## What to work on
Filter the listing below, please, and copy only the lines with the word "github".

## Record excerpts
┄┄┄┄┄┄┄┄┄┄┄┄┄┄┄┄┄┄┄┄
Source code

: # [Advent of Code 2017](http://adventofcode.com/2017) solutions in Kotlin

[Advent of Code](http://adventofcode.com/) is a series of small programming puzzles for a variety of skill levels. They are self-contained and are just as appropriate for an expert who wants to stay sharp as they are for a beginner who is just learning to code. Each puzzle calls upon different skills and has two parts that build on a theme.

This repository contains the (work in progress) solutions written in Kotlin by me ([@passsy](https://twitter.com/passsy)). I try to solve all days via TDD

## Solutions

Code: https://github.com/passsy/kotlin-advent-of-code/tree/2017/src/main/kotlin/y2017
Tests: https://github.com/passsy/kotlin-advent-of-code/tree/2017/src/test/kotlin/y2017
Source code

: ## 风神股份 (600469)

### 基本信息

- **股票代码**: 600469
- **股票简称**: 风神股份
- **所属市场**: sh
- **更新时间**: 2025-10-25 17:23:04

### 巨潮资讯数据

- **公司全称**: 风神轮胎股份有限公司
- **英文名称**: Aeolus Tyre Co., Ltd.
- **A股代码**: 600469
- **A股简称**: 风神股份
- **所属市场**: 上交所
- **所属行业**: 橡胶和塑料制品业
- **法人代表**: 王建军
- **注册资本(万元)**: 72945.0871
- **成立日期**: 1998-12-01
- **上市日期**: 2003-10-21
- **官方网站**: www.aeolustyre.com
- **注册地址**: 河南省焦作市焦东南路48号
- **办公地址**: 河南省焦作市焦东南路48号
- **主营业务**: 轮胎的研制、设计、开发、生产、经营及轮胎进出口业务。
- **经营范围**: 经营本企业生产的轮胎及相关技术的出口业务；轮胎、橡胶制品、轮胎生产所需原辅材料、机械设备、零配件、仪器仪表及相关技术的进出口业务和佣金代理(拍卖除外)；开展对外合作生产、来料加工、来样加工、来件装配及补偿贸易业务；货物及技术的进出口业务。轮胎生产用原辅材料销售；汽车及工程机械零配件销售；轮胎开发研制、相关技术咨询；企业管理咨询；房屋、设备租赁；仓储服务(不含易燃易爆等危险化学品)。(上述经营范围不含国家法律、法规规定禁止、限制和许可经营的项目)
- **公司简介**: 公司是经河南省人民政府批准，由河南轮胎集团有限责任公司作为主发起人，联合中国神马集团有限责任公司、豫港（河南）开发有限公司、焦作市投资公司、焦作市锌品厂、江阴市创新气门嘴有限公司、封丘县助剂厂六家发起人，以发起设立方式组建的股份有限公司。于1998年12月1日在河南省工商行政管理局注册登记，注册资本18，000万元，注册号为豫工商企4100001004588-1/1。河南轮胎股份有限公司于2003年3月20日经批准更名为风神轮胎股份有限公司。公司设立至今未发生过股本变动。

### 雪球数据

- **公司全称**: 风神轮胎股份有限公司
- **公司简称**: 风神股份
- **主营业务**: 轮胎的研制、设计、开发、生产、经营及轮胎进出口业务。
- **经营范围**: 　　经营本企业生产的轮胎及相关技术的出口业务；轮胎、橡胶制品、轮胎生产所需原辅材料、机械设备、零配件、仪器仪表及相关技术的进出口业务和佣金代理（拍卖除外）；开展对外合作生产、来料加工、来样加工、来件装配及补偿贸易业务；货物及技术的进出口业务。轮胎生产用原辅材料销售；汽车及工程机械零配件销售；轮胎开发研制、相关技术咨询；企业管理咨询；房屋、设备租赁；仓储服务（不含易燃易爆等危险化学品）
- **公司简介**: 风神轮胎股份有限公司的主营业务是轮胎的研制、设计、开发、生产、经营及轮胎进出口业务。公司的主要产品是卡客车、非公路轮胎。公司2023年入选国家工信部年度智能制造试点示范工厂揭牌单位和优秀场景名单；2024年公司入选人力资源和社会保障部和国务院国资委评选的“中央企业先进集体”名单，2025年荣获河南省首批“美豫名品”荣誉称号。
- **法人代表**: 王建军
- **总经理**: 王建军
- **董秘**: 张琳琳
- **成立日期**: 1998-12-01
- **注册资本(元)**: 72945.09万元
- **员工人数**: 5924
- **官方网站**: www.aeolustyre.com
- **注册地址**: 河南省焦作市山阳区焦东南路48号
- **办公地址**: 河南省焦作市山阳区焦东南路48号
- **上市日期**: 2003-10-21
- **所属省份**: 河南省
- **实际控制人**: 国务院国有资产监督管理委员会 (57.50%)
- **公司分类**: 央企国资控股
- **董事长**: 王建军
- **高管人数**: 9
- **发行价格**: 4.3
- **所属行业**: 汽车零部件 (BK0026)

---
┄┄┄┄┄┄┄┄┄┄┄┄┄┄┄┄┄┄┄┄
## Result of this task
Code: https://github.com/passsy/kotlin-advent-of-code/tree/2017/src/main/kotlin/y2017
Tests: https://github.com/passsy/kotlin-advent-of-code/tree/2017/src/test/kotlin/y2017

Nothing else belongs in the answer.